Stored data

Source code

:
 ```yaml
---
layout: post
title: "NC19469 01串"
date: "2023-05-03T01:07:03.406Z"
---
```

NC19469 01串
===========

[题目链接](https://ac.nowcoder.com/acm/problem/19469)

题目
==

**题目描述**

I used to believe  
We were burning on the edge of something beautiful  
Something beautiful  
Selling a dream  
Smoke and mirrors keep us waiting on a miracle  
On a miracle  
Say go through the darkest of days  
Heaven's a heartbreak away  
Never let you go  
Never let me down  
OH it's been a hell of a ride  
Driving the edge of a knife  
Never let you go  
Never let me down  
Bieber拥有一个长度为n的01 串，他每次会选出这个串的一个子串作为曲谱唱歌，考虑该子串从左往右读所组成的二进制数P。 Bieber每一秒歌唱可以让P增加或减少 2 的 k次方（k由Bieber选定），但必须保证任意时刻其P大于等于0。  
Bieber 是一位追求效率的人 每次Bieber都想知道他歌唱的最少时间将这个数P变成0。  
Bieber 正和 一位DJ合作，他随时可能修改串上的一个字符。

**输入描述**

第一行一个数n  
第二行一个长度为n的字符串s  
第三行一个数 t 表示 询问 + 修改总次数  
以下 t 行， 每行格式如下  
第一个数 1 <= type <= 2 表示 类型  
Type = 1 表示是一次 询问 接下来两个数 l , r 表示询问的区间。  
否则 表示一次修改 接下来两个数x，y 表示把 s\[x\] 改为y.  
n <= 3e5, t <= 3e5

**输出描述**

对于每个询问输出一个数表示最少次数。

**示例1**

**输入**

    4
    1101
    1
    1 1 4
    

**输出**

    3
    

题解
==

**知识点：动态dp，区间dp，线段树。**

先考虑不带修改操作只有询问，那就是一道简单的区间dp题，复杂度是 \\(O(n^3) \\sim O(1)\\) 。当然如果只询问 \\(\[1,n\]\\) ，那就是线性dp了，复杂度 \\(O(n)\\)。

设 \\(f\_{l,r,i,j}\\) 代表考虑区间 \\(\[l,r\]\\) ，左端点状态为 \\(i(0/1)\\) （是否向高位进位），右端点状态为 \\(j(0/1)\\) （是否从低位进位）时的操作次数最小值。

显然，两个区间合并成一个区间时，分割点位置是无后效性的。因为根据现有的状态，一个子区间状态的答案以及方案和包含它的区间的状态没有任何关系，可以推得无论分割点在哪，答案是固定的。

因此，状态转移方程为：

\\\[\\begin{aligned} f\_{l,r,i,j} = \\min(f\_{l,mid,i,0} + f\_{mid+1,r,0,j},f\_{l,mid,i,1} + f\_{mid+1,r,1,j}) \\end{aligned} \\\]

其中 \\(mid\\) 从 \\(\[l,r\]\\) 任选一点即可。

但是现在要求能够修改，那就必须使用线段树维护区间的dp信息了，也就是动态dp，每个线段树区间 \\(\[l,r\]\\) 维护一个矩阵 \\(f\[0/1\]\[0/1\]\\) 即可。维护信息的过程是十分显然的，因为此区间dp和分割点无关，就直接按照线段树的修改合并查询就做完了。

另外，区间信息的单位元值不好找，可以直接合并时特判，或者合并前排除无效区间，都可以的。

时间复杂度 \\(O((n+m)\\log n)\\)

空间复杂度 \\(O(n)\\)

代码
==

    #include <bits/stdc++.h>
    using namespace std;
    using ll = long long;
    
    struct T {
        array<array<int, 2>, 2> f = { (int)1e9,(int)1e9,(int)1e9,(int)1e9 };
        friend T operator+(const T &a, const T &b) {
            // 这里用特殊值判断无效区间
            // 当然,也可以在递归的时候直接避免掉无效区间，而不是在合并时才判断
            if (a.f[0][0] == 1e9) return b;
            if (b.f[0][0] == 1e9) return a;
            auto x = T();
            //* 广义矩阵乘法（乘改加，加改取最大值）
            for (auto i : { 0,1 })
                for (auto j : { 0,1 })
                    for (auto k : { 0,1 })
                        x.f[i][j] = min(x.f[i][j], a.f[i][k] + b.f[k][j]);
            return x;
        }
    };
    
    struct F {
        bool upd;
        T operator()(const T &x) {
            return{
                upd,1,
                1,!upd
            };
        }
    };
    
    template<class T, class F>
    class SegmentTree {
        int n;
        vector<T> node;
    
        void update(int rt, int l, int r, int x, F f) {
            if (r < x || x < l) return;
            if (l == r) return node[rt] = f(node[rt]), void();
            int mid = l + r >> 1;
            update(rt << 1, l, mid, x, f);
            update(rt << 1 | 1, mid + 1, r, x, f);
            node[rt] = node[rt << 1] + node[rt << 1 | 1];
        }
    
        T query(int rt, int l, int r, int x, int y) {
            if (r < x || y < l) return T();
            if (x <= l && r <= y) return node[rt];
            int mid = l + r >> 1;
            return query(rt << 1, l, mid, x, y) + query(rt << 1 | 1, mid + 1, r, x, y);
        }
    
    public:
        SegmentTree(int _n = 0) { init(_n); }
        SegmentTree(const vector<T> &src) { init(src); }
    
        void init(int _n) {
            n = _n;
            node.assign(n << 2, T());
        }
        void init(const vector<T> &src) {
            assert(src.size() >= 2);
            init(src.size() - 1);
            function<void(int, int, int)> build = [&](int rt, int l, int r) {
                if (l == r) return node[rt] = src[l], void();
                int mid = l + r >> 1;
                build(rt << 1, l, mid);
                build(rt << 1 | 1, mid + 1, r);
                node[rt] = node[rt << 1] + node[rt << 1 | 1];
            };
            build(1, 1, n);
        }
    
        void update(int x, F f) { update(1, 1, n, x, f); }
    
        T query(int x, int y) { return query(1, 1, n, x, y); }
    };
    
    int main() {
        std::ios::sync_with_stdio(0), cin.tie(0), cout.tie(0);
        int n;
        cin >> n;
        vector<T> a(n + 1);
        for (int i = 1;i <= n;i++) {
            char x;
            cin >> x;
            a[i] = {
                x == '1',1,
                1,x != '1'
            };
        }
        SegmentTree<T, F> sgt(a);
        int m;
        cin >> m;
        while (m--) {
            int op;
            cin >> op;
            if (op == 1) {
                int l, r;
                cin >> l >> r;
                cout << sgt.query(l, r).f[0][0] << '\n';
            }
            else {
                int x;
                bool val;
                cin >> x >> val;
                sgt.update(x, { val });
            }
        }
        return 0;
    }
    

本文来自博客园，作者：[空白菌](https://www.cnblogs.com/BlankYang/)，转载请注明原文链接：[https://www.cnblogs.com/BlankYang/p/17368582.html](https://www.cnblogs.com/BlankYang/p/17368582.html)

### [EXERCISE OBJECTIVE]
Copy out each line from the preceding entries that mentions the word "const".

### [SOLUTION]
        friend T operator+(const T &a, const T &b) {
        T operator()(const T &x) {
        SegmentTree(const vector<T> &src) { init(src); }
        void init(const vector<T> &src) {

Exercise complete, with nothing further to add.